Dataset items:
======

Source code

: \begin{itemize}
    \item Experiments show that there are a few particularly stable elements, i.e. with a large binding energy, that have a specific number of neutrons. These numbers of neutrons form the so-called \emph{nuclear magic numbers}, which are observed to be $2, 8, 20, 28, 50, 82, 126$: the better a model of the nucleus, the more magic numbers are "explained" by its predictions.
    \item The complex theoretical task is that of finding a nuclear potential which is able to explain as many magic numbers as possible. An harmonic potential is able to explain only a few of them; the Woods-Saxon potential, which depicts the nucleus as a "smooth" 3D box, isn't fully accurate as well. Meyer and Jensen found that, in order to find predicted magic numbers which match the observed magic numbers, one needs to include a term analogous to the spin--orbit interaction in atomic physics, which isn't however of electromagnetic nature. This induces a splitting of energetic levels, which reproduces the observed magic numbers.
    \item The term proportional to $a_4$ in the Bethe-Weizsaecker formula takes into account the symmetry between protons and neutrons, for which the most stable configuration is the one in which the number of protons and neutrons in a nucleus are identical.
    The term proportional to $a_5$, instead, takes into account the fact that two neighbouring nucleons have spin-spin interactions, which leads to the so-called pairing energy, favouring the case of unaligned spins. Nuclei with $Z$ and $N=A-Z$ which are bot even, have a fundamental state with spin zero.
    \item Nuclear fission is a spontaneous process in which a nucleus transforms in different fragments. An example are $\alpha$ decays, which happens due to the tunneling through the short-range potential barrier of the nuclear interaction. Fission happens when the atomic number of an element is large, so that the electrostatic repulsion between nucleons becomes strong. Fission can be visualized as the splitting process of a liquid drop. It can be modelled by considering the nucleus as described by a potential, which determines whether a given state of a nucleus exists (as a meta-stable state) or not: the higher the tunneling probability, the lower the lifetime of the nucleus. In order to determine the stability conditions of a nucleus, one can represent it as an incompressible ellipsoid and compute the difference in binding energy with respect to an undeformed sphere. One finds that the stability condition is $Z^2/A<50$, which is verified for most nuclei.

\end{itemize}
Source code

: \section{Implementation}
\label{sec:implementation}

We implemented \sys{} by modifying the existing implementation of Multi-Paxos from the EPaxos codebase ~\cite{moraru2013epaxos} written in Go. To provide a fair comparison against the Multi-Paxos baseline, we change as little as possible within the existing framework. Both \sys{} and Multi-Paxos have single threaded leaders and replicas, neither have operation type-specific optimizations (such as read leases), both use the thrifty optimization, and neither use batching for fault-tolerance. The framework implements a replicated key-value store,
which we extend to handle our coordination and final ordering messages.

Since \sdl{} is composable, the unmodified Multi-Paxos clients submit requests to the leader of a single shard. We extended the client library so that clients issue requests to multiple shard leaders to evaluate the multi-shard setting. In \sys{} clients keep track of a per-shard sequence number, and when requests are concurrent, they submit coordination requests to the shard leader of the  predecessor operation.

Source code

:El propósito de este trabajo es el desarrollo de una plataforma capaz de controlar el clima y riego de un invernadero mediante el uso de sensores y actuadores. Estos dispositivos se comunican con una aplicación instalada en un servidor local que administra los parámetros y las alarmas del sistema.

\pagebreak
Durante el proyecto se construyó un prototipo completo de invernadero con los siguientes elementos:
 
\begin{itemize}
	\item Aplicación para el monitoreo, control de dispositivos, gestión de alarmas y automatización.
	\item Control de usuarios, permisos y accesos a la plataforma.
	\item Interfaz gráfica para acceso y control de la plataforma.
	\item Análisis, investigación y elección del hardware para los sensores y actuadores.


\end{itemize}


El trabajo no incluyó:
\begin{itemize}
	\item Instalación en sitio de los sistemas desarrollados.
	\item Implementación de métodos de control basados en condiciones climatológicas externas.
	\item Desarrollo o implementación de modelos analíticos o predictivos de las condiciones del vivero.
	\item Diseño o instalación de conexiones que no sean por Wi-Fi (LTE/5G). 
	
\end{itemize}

======

Instructions to follow -
Retype exactly the lines of the data above, starting at its first line and finishing with the line that has "nucleus are identical." in it.

Answer to this exercise -
Source code

: \begin{itemize}
    \item Experiments show that there are a few particularly stable elements, i.e. with a large binding energy, that have a specific number of neutrons. These numbers of neutrons form the so-called \emph{nuclear magic numbers}, which are observed to be $2, 8, 20, 28, 50, 82, 126$: the better a model of the nucleus, the more magic numbers are "explained" by its predictions.
    \item The complex theoretical task is that of finding a nuclear potential which is able to explain as many magic numbers as possible. An harmonic potential is able to explain only a few of them; the Woods-Saxon potential, which depicts the nucleus as a "smooth" 3D box, isn't fully accurate as well. Meyer and Jensen found that, in order to find predicted magic numbers which match the observed magic numbers, one needs to include a term analogous to the spin--orbit interaction in atomic physics, which isn't however of electromagnetic nature. This induces a splitting of energetic levels, which reproduces the observed magic numbers.
    \item The term proportional to $a_4$ in the Bethe-Weizsaecker formula takes into account the symmetry between protons and neutrons, for which the most stable configuration is the one in which the number of protons and neutrons in a nucleus are identical.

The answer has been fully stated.